- RECORDS TO PROCESS:
====================
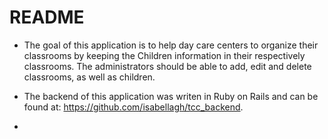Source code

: # README

* The goal of this application is to help day care centers to organize their classrooms by keeping the Children information in their respectively classrooms. 
The administrators should be able to add, edit and delete classrooms, as well as children.

* The backend of this application was writen in Ruby on Rails and can be found at: https://github.com/isabellagh/tcc_backend.

* 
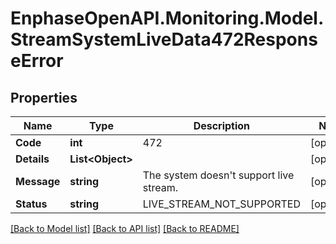 # EnphaseOpenAPI.Monitoring.Model.StreamSystemLiveData472ResponseError

## Properties

Name | Type | Description | Notes
------------ | ------------- | ------------- | -------------
**Code** | **int** | 472 | [optional] 
**Details** | **List&lt;Object&gt;** |  | [optional] 
**Message** | **string** | The system doesn&#39;t support live stream. | [optional] 
**Status** | **string** | LIVE_STREAM_NOT_SUPPORTED | [optional] 

[[Back to Model list]](../README.md#documentation-for-models) [[Back to API list]](../README.md#documentation-for-api-endpoints) [[Back to README]](../README.md)

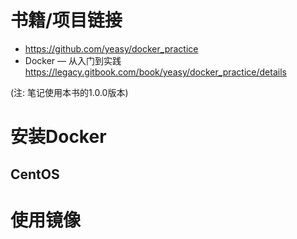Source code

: 
# 书籍/项目链接

- https://github.com/yeasy/docker_practice
- Docker — 从入门到实践 https://legacy.gitbook.com/book/yeasy/docker_practice/details

(注: 笔记使用本书的1.0.0版本)

# 安装Docker

## CentOS

# 使用镜像
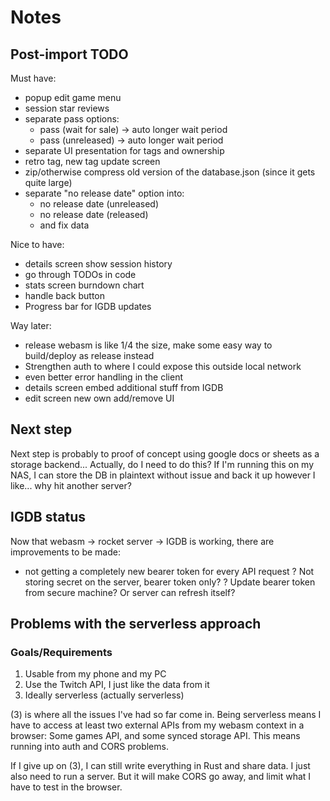 # Notes

## Post-import TODO

Must have:
+ popup edit game menu
+ session star reviews
+ separate pass options:
    + pass (wait for sale) -> auto longer wait period
    + pass (unreleased) -> auto longer wait period
+ separate UI presentation for tags and ownership
+ retro tag, new tag update screen
+ zip/otherwise compress old version of the database.json (since it gets quite large)
+ separate "no release date" option into:
    + no release date (unreleased)
    + no release date (released)
    + and fix data

Nice to have:
+ details screen show session history
+ go through TODOs in code
+ stats screen burndown chart
+ handle back button
+ Progress bar for IGDB updates

Way later:
+ release webasm is like 1/4 the size, make some easy way to build/deploy as release instead
+ Strengthen auth to where I could expose this outside local network
+ even better error handling in the client
+ details screen embed additional stuff from IGDB
+ edit screen new own add/remove UI

## Next step
Next step is probably to proof of concept using google docs or sheets as a storage backend...
Actually, do I need to do this? If I'm running this on my NAS, I can store the DB in plaintext
without issue and back it up however I like... why hit another server?

## IGDB status
Now that webasm -> rocket server -> IGDB is working, there are improvements to be made:
+ not getting a completely new bearer token for every API request
? Not storing secret on the server, bearer token only?
? Update bearer token from secure machine? Or server can refresh itself?

## Problems with the serverless approach

### Goals/Requirements
1. Usable from my phone and my PC
2. Use the Twitch API, I just like the data from it
3. Ideally serverless (actually serverless)

(3) is where all the issues I've had so far come in. Being serverless means I have to access at
least two external APIs from my webasm context in a browser: Some games API, and some synced
storage API. This means running into auth and CORS problems.

If I give up on (3), I can still write everything in Rust and share data. I just also need to run
a server. But it will make CORS go away, and limit what I have to test in the browser.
====================
- TASK STATEMENT: Output should match, line for line, the stretch of the material above from the line holding "outside local network" through the line holding "Now that webasm".

- SOLUTION TO THIS EXERCISE:
+ Strengthen auth to where I could expose this outside local network
+ even better error handling in the client
+ details screen embed additional stuff from IGDB
+ edit screen new own add/remove UI

## Next step
Next step is probably to proof of concept using google docs or sheets as a storage backend...
Actually, do I need to do this? If I'm running this on my NAS, I can store the DB in plaintext
without issue and back it up however I like... why hit another server?

## IGDB status
Now that webasm -> rocket server -> IGDB is working, there are improvements to be made:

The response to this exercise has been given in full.